Enter a comment to audit the creation or editing of the policy rule. The audit comment is case-sensitive and can have up to 256 characters, which can be letters, numbers, spaces, hyphens, and underscores.
Audit Comment Archive
View previous Audit Comments for the policy rule. You can export the Audit Comment Archive in CSV format.
Add zones to apply the rule only to traffic coming from interfaces in the zones that you specify (default is any).
To define new zones, see Network > Zones.
Add addresses or address groups to apply the rule only to traffic originating from the sources that you specify (default is any).
Select Negate to choose any address except the selected ones.
Select the source users or user groups to which the rule applies:
If the firewall collects user information from a RADIUS, TACACS+, or SAML identity provider server and not from the User-ID™ agent, the list of users does not display; you must enter user information manually.
Source HIP Profile
Add host information profiles (HIP) to enable you to collect information about the security status of your end hosts, such as whether they have the latest security patches and antivirus definitions. For details and to define new HIPs, see Objects > GlobalProtect > HIP Profiles.
Add zones to apply the rule only to traffic going to interfaces in the zones that you specify (default is any). To define new zones, see Network > Zones.
Add addresses or address groups to apply the rule only to the destinations that you specify (default is any).
Select Negate to choose any address except the selected ones.
Select from the following options to apply the rule only to services on specific TCP and UDP port numbers:
Select the URL categories to which the rule applies:
Select the authentication enforcement object (Objects > Authentication) that specifies the method (such as Captive Portal or browser challenge) and authentication profile that the firewall uses to authenticate users. The authentication profile defines whether users respond to a single challenge or to multi-factor authentication (see Device > Authentication Profile). You can select a predefined or custom authentication enforcement object.
If you must exclude hosts or servers from a Captive Portal policy, add them to an Authentication Profile that specifies no-captive-portal as the Authentication Enforcement. However, Captive Portal policies help the firewall learn user-to-IP-address mapping and should be used when possible.
To reduce the frequency of authentication challenges that interrupt the user workflow, you can specify the interval in minutes (default is 60) when the firewall prompts the user to authenticate only once for repeated access to resources.

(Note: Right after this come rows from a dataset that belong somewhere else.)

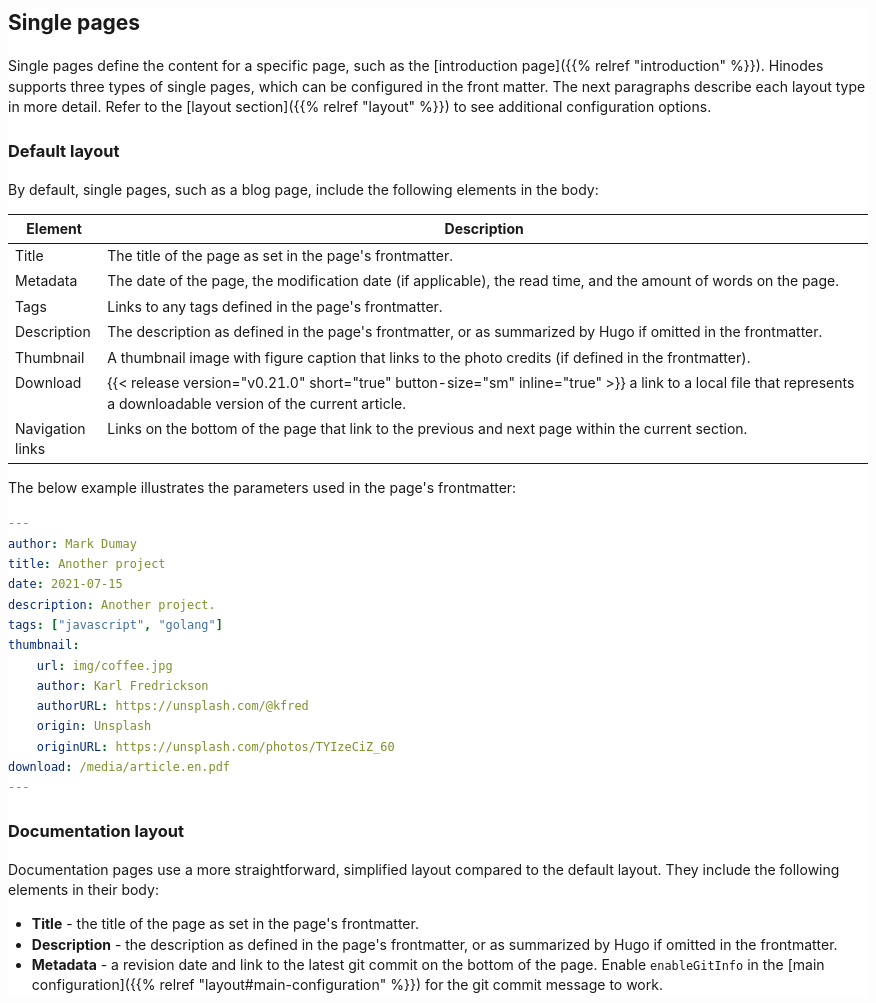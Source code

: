 
## Single pages

Single pages define the content for a specific page, such as the [introduction page]({{% relref "introduction" %}}). Hinodes supports three types of single pages, which can be configured in the front matter. The next paragraphs describe each layout type in more detail. Refer to the [layout section]({{% relref "layout" %}}) to see additional configuration options.

### Default layout

By default, single pages, such as a blog page, include the following elements in the body:


| Element            | Description |
|--------------------|-------------|
| Title | The title of the page as set in the page's frontmatter.|
| Metadata | The date of the page, the modification date (if applicable), the read time, and the amount of words on the page.|
| Tags | Links to any tags defined in the page's frontmatter.|
| Description | The description as defined in the page's frontmatter, or as summarized by Hugo if omitted in the frontmatter.|
| Thumbnail | A thumbnail image with figure caption that links to the photo credits (if defined in the frontmatter).|
| Download | {{< release version="v0.21.0" short="true" button-size="sm" inline="true" >}} a link to a local file that represents a downloadable version of the current article.|
| Navigation links | Links on the bottom of the page that link to the previous and next page within the current section.|


The below example illustrates the parameters used in the page's frontmatter:

```yaml
---
author: Mark Dumay
title: Another project
date: 2021-07-15
description: Another project.
tags: ["javascript", "golang"]
thumbnail: 
    url: img/coffee.jpg
    author: Karl Fredrickson
    authorURL: https://unsplash.com/@kfred
    origin: Unsplash
    originURL: https://unsplash.com/photos/TYIzeCiZ_60
download: /media/article.en.pdf
---
```

### Documentation layout

Documentation pages use a more straightforward, simplified layout compared to the default layout. They include the following elements in their body:

- **Title** - the title of the page as set in the page's frontmatter.
- **Description** - the description as defined in the page's frontmatter, or as summarized by Hugo if omitted in the frontmatter.
- **Metadata** - a revision date and link to the latest git commit on the bottom of the page. Enable `enableGitInfo` in the [main configuration]({{% relref "layout#main-configuration" %}}) for the git commit message to work.
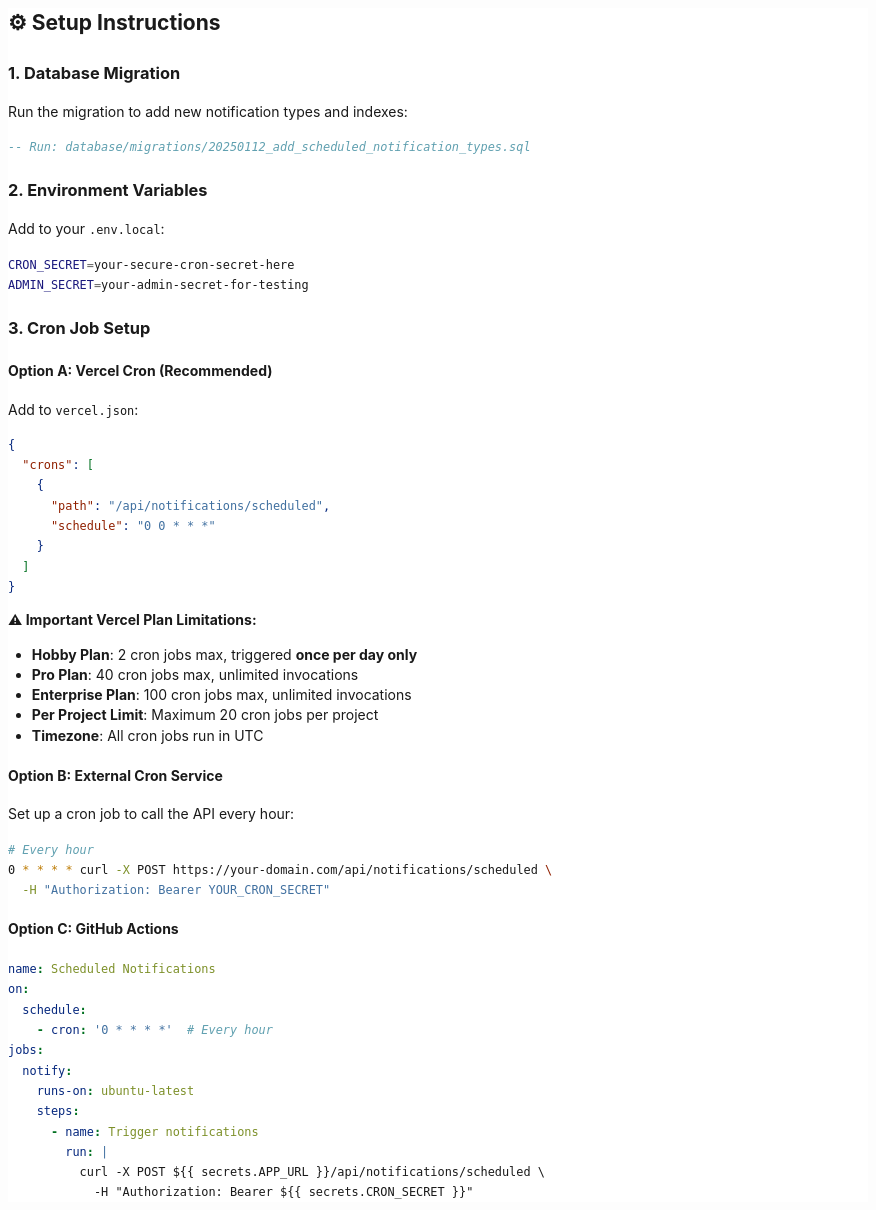 ## ⚙️ **Setup Instructions**

### **1. Database Migration**
Run the migration to add new notification types and indexes:
```sql
-- Run: database/migrations/20250112_add_scheduled_notification_types.sql
```

### **2. Environment Variables**
Add to your `.env.local`:
```bash
CRON_SECRET=your-secure-cron-secret-here
ADMIN_SECRET=your-admin-secret-for-testing
```

### **3. Cron Job Setup**

#### **Option A: Vercel Cron (Recommended)**
Add to `vercel.json`:
```json
{
  "crons": [
    {
      "path": "/api/notifications/scheduled",
      "schedule": "0 0 * * *"
    }
  ]
}
```

**⚠️ Important Vercel Plan Limitations:**
- **Hobby Plan**: 2 cron jobs max, triggered **once per day only**
- **Pro Plan**: 40 cron jobs max, unlimited invocations
- **Enterprise Plan**: 100 cron jobs max, unlimited invocations
- **Per Project Limit**: Maximum 20 cron jobs per project
- **Timezone**: All cron jobs run in UTC

#### **Option B: External Cron Service**
Set up a cron job to call the API every hour:
```bash
# Every hour
0 * * * * curl -X POST https://your-domain.com/api/notifications/scheduled \
  -H "Authorization: Bearer YOUR_CRON_SECRET"
```

#### **Option C: GitHub Actions**
```yaml
name: Scheduled Notifications
on:
  schedule:
    - cron: '0 * * * *'  # Every hour
jobs:
  notify:
    runs-on: ubuntu-latest
    steps:
      - name: Trigger notifications
        run: |
          curl -X POST ${{ secrets.APP_URL }}/api/notifications/scheduled \
            -H "Authorization: Bearer ${{ secrets.CRON_SECRET }}"
```
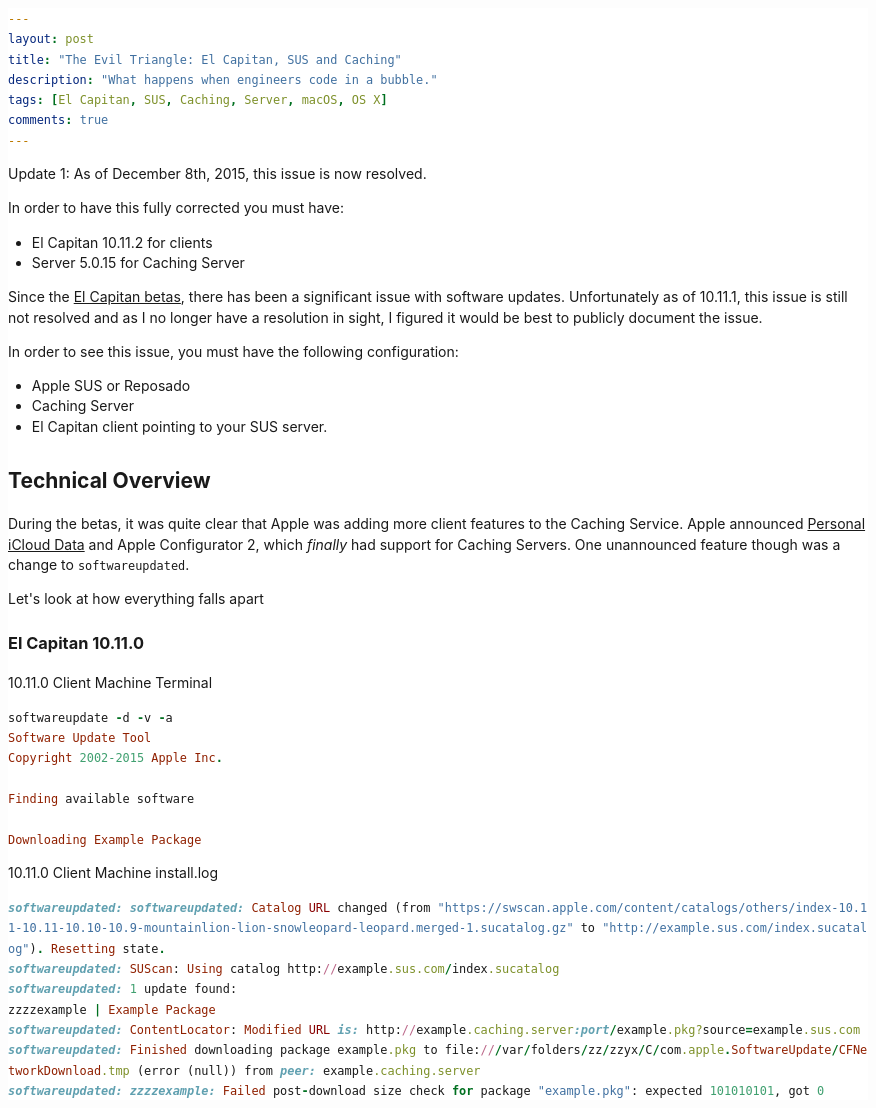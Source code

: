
 ```yaml
---
layout: post
title: "The Evil Triangle: El Capitan, SUS and Caching"
description: "What happens when engineers code in a bubble."
tags: [El Capitan, SUS, Caching, Server, macOS, OS X]
comments: true
---
```


Update 1: As of December 8th, 2015, this issue is now resolved.

In order to have this fully corrected you must have:

- El Capitan 10.11.2 for clients
- Server 5.0.15 for Caching Server

Since the [El Capitan betas](https://forums.developer.apple.com/thread/16231), there has been a significant issue with software updates. Unfortunately as of 10.11.1, this issue is still not resolved and as I no longer have a resolution in sight, I figured it would be best to publicly document the issue.

In order to see this issue, you must have the following configuration:

- Apple SUS or Reposado
- Caching Server
- El Capitan client pointing to your SUS server.

## Technical Overview
During the betas, it was quite clear that Apple was adding more client features to the Caching Service. Apple announced [Personal iCloud Data](https://assetcache.io/blog/caching-server-local-icloud.html) and Apple Configurator 2, which _finally_ had support for Caching Servers. One unannounced feature though was a change to `softwareupdated`.

Let's look at how everything falls apart

### El Capitan 10.11.0

10.11.0 Client Machine Terminal

```ruby
softwareupdate -d -v -a
Software Update Tool
Copyright 2002-2015 Apple Inc.

Finding available software

Downloading Example Package
```

10.11.0 Client Machine install.log

```ruby
softwareupdated: softwareupdated: Catalog URL changed (from "https://swscan.apple.com/content/catalogs/others/index-10.11-10.11-10.10-10.9-mountainlion-lion-snowleopard-leopard.merged-1.sucatalog.gz" to "http://example.sus.com/index.sucatalog"). Resetting state.
softwareupdated: SUScan: Using catalog http://example.sus.com/index.sucatalog
softwareupdated: 1 update found:
zzzzexample | Example Package
softwareupdated: ContentLocator: Modified URL is: http://example.caching.server:port/example.pkg?source=example.sus.com
softwareupdated: Finished downloading package example.pkg to file:///var/folders/zz/zzyx/C/com.apple.SoftwareUpdate/CFNetworkDownload.tmp (error (null)) from peer: example.caching.server
softwareupdated: zzzzexample: Failed post-download size check for package "example.pkg": expected 101010101, got 0
```
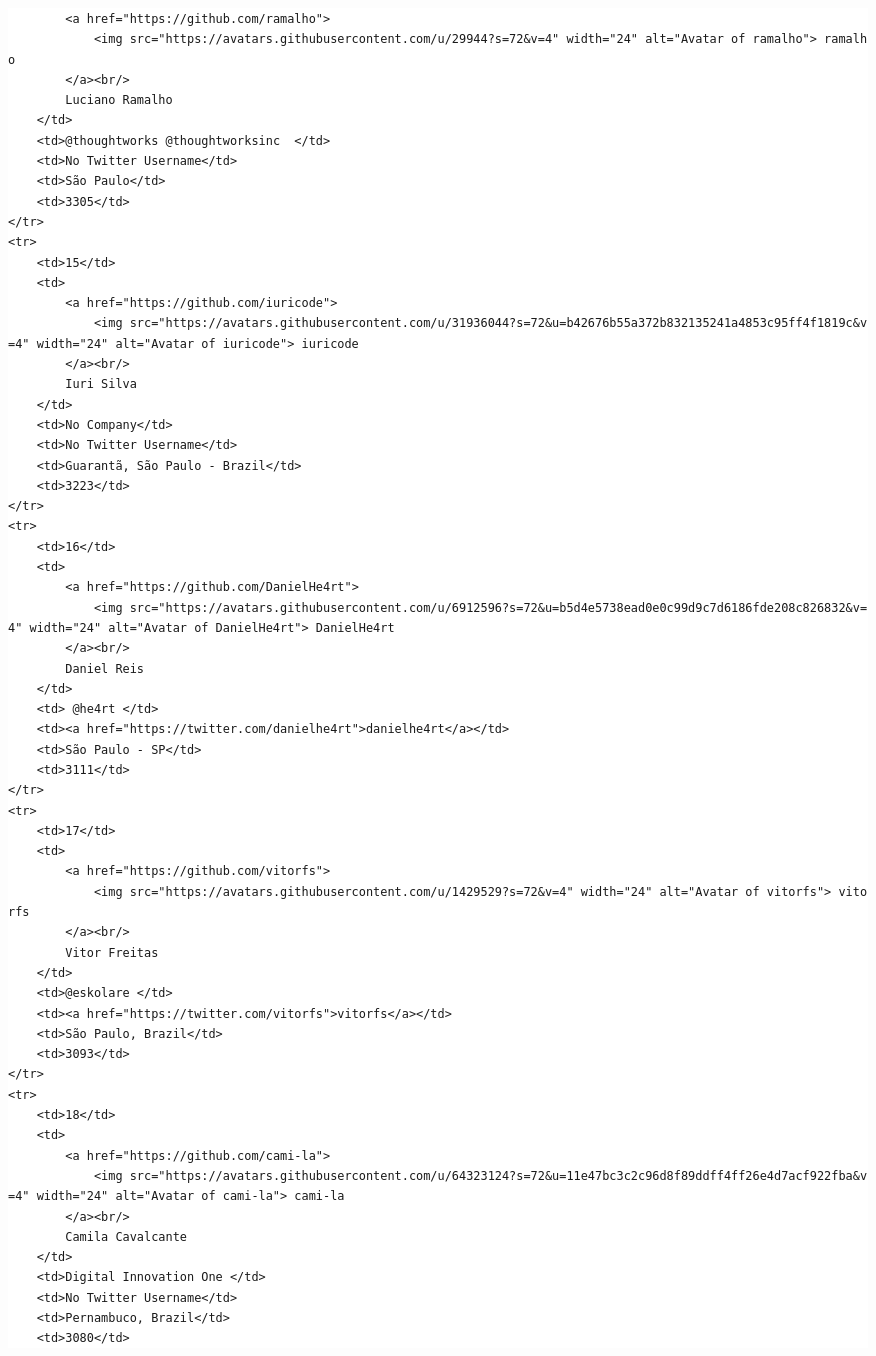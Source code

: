 			<a href="https://github.com/ramalho">
				<img src="https://avatars.githubusercontent.com/u/29944?s=72&v=4" width="24" alt="Avatar of ramalho"> ramalho
			</a><br/>
			Luciano Ramalho
		</td>
		<td>@thoughtworks @thoughtworksinc  </td>
		<td>No Twitter Username</td>
		<td>São Paulo</td>
		<td>3305</td>
	</tr>
	<tr>
		<td>15</td>
		<td>
			<a href="https://github.com/iuricode">
				<img src="https://avatars.githubusercontent.com/u/31936044?s=72&u=b42676b55a372b832135241a4853c95ff4f1819c&v=4" width="24" alt="Avatar of iuricode"> iuricode
			</a><br/>
			Iuri Silva
		</td>
		<td>No Company</td>
		<td>No Twitter Username</td>
		<td>Guarantã, São Paulo - Brazil</td>
		<td>3223</td>
	</tr>
	<tr>
		<td>16</td>
		<td>
			<a href="https://github.com/DanielHe4rt">
				<img src="https://avatars.githubusercontent.com/u/6912596?s=72&u=b5d4e5738ead0e0c99d9c7d6186fde208c826832&v=4" width="24" alt="Avatar of DanielHe4rt"> DanielHe4rt
			</a><br/>
			Daniel Reis
		</td>
		<td> @he4rt </td>
		<td><a href="https://twitter.com/danielhe4rt">danielhe4rt</a></td>
		<td>São Paulo - SP</td>
		<td>3111</td>
	</tr>
	<tr>
		<td>17</td>
		<td>
			<a href="https://github.com/vitorfs">
				<img src="https://avatars.githubusercontent.com/u/1429529?s=72&v=4" width="24" alt="Avatar of vitorfs"> vitorfs
			</a><br/>
			Vitor Freitas
		</td>
		<td>@eskolare </td>
		<td><a href="https://twitter.com/vitorfs">vitorfs</a></td>
		<td>São Paulo, Brazil</td>
		<td>3093</td>
	</tr>
	<tr>
		<td>18</td>
		<td>
			<a href="https://github.com/cami-la">
				<img src="https://avatars.githubusercontent.com/u/64323124?s=72&u=11e47bc3c2c96d8f89ddff4ff26e4d7acf922fba&v=4" width="24" alt="Avatar of cami-la"> cami-la
			</a><br/>
			Camila Cavalcante
		</td>
		<td>Digital Innovation One </td>
		<td>No Twitter Username</td>
		<td>Pernambuco, Brazil</td>
		<td>3080</td>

If the Authentication Enforcement object specifies multi-factor authentication, the user must authenticate once for each factor. The firewall records a timestamp and reissues a challenge only when the timeout for a factor expires. Redistributing the timestamps to other firewalls enables you to apply the timeout even if the firewall that initially allows access for a user is not the same firewall that later controls access for that user.
Timeout is a tradeoff between tighter security (less time between authentication prompts) and the user experience (more time between authentication prompts). More frequent authentication is often the right choice for access to critical systems and sensitive areas such as a data center. Less frequent authentication is often the right choice at the network perimeter and for businesses for which the user experience is key.
For perimeter resources, set the value to 480 minutes (8 hours) and for data center resources and critical systems, set a lower value such as 60 minutes to tighten security. Monitor and adjust the values as necessary.
Log Authentication Timeouts
Select this option (disabled by default) if you want the firewall to generate Authentication logs whenever the Timeout associated with an authentication factor expires. Enabling this option provides more data to troubleshoot access issues. In conjunction with correlation objects, you can also use Authentication logs to identify suspicious activity on your network (such as brute force attacks).
Enabling this option increases log traffic.